**Task brief**.
Copy precisely the first line of the material below and every later line, stopping with the line that contains "Toronto, 2024 (Expected)".
+++
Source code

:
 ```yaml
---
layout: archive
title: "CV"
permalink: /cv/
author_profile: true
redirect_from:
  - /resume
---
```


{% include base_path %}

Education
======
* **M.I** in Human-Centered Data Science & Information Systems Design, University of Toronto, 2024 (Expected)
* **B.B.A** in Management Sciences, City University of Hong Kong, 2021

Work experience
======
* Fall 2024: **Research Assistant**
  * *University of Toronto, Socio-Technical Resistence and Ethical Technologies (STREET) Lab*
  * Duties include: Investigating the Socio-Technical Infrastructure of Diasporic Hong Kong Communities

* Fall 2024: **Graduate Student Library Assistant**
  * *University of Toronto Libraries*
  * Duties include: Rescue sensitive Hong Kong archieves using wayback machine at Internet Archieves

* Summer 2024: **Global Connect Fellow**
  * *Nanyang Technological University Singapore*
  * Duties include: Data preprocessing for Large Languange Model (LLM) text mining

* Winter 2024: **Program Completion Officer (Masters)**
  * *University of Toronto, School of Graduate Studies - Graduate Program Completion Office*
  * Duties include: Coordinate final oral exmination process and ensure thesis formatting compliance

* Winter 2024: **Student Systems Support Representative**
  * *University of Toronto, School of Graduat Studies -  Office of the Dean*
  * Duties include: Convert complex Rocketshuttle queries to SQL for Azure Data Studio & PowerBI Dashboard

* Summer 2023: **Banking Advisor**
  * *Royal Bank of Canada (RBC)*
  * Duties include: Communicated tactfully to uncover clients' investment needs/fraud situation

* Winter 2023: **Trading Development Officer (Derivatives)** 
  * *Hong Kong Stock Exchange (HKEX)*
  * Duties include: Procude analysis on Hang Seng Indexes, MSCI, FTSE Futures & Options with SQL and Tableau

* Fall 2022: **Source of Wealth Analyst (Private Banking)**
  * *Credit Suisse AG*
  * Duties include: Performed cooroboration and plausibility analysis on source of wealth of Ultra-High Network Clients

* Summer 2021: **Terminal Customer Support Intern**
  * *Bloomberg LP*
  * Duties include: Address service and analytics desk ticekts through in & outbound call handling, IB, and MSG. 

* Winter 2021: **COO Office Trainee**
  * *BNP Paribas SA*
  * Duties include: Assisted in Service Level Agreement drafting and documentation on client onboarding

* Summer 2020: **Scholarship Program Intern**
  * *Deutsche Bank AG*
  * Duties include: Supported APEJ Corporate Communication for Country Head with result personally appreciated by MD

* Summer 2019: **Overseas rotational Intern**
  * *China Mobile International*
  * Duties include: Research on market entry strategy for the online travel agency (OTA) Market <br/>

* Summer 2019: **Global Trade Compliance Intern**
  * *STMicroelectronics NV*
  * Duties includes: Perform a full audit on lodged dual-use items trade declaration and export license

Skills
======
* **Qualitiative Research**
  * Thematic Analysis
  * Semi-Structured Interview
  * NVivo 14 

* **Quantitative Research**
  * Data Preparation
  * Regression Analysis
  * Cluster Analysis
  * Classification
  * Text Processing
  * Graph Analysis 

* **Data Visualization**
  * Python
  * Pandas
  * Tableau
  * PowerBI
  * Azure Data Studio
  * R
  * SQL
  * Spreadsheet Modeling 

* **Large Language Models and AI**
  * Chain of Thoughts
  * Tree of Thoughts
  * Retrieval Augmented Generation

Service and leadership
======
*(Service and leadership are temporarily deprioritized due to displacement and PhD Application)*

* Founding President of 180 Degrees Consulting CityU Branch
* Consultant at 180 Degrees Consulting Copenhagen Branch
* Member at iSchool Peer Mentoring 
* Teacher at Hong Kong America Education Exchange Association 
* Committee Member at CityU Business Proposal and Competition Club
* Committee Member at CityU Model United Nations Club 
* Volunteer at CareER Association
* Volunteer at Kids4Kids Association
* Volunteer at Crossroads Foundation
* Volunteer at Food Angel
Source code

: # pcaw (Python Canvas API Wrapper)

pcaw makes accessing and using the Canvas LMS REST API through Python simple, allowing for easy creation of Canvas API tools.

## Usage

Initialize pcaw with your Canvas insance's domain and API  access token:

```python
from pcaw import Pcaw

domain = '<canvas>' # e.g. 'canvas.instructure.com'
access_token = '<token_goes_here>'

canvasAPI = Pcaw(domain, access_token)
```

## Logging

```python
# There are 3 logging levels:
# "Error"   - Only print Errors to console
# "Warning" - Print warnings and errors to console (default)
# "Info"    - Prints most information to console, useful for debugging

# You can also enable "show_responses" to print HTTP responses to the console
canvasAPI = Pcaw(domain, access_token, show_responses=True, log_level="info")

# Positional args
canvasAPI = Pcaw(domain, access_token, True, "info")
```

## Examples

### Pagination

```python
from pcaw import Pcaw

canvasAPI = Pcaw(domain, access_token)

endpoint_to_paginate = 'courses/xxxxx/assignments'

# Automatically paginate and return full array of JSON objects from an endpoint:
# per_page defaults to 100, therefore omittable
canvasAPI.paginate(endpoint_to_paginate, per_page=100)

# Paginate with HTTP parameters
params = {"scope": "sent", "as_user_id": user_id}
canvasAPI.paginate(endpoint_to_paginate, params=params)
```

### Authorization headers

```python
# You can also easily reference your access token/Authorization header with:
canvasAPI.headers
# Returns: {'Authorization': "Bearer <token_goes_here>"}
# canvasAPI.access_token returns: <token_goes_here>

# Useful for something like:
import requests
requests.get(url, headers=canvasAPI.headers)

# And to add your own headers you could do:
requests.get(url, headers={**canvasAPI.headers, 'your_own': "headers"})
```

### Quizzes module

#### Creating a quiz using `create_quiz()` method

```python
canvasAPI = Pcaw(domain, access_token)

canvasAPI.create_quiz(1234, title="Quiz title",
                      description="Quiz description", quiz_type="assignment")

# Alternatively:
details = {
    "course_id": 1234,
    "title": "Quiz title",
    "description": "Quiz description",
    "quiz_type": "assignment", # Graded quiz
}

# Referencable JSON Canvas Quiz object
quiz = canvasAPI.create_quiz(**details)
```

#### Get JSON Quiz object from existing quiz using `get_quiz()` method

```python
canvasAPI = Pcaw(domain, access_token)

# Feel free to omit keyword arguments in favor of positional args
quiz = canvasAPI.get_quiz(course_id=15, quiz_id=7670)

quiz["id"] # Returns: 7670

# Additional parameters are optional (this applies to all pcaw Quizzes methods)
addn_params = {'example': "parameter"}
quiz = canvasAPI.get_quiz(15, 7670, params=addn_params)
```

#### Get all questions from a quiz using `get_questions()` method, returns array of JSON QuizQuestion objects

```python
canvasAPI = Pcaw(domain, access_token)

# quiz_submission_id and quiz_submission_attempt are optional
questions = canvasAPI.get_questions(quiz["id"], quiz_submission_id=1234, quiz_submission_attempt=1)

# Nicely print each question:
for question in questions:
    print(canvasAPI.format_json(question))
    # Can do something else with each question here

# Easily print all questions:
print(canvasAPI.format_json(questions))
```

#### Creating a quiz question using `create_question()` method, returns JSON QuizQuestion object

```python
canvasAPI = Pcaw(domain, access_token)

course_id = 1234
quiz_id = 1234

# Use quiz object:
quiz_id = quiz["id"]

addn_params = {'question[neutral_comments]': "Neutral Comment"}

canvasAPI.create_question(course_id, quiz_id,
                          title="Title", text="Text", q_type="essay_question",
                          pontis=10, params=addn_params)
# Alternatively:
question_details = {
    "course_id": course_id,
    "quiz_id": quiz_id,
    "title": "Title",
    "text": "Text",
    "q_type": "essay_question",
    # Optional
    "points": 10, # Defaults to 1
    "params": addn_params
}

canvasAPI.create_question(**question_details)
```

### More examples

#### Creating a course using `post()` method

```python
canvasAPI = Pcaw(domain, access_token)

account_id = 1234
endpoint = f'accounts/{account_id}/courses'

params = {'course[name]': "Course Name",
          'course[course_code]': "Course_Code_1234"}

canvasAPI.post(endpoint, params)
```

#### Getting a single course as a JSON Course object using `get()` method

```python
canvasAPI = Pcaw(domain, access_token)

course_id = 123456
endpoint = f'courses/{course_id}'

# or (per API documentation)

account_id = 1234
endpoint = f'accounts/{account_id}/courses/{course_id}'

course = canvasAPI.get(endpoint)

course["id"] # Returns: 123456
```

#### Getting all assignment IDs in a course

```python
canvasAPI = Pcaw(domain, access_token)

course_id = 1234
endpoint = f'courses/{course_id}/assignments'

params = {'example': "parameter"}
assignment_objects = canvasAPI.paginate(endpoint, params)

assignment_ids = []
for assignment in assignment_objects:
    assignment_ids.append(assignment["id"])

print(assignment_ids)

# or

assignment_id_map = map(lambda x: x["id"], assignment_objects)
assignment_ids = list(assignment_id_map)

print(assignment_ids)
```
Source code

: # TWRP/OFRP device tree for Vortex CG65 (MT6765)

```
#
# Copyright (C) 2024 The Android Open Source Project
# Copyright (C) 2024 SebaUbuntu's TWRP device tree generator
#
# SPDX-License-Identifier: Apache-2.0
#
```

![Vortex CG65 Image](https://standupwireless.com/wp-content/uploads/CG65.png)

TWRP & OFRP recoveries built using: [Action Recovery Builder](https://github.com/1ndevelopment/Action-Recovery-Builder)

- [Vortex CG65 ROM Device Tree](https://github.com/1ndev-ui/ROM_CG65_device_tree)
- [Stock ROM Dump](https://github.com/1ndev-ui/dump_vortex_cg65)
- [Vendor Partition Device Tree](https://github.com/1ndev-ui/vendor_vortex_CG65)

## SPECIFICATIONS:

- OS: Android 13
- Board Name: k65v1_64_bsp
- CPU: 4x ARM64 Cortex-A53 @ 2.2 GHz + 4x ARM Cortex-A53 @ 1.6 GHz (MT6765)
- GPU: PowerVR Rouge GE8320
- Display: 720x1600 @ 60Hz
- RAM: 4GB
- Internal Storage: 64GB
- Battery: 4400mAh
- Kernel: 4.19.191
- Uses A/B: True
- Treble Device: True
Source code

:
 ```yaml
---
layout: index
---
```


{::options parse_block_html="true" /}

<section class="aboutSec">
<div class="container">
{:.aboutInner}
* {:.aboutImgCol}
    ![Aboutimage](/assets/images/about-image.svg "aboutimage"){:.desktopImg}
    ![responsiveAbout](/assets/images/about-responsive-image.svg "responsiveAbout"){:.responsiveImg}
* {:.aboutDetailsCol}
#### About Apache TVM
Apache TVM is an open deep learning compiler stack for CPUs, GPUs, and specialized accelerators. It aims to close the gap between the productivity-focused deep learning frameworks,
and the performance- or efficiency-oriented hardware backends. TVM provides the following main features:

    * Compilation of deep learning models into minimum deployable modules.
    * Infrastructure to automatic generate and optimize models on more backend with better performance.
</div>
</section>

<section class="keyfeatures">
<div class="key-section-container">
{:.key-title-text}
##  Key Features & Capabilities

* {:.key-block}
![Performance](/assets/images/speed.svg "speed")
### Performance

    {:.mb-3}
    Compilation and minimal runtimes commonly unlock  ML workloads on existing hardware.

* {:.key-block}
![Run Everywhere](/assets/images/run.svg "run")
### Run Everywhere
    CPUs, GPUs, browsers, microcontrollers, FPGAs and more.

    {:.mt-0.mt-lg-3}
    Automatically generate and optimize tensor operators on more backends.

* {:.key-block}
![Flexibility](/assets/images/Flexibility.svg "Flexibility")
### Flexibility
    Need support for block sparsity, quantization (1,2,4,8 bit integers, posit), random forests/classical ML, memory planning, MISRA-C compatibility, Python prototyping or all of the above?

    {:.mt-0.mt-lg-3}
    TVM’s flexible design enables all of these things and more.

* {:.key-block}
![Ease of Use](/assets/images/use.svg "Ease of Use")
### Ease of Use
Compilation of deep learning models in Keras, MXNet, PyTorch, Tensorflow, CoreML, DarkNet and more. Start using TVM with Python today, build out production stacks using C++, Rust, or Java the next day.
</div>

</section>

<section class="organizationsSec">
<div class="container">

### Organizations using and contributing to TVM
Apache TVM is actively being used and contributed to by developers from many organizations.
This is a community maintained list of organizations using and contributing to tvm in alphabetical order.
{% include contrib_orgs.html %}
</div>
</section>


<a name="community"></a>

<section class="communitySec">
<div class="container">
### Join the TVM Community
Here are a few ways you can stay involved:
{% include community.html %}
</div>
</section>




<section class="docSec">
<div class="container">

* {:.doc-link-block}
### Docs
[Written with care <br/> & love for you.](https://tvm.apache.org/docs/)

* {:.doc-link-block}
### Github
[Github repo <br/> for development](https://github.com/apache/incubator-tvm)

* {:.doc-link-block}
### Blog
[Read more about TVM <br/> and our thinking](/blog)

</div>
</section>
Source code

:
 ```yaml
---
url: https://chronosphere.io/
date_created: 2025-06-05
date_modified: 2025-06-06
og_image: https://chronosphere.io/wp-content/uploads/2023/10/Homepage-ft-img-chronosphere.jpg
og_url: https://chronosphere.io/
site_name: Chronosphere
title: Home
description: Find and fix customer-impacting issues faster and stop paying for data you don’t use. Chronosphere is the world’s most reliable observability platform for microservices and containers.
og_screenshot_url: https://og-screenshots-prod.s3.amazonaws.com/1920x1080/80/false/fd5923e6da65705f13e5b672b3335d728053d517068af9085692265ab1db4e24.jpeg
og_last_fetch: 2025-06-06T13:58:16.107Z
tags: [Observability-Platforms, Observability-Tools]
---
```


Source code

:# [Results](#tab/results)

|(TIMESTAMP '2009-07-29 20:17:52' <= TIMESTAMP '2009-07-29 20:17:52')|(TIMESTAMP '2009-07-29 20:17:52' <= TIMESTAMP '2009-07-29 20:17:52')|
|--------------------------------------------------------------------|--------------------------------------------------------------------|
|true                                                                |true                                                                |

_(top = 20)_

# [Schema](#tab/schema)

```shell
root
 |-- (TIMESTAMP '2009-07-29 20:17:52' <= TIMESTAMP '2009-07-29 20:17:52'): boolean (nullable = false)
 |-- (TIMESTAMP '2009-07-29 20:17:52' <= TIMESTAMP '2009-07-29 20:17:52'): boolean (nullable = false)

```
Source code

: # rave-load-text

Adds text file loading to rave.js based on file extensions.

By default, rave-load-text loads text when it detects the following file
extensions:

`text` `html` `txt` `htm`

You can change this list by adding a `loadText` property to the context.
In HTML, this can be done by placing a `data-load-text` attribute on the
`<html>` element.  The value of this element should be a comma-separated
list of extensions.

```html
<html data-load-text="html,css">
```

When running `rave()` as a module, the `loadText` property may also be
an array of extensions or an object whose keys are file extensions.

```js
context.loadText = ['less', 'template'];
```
+++
**Solution to this problem**.
Source code

:
 ```yaml
---
layout: archive
title: "CV"
permalink: /cv/
author_profile: true
redirect_from:
  - /resume
---
```


{% include base_path %}

Education
======
* **M.I** in Human-Centered Data Science & Information Systems Design, University of Toronto, 2024 (Expected)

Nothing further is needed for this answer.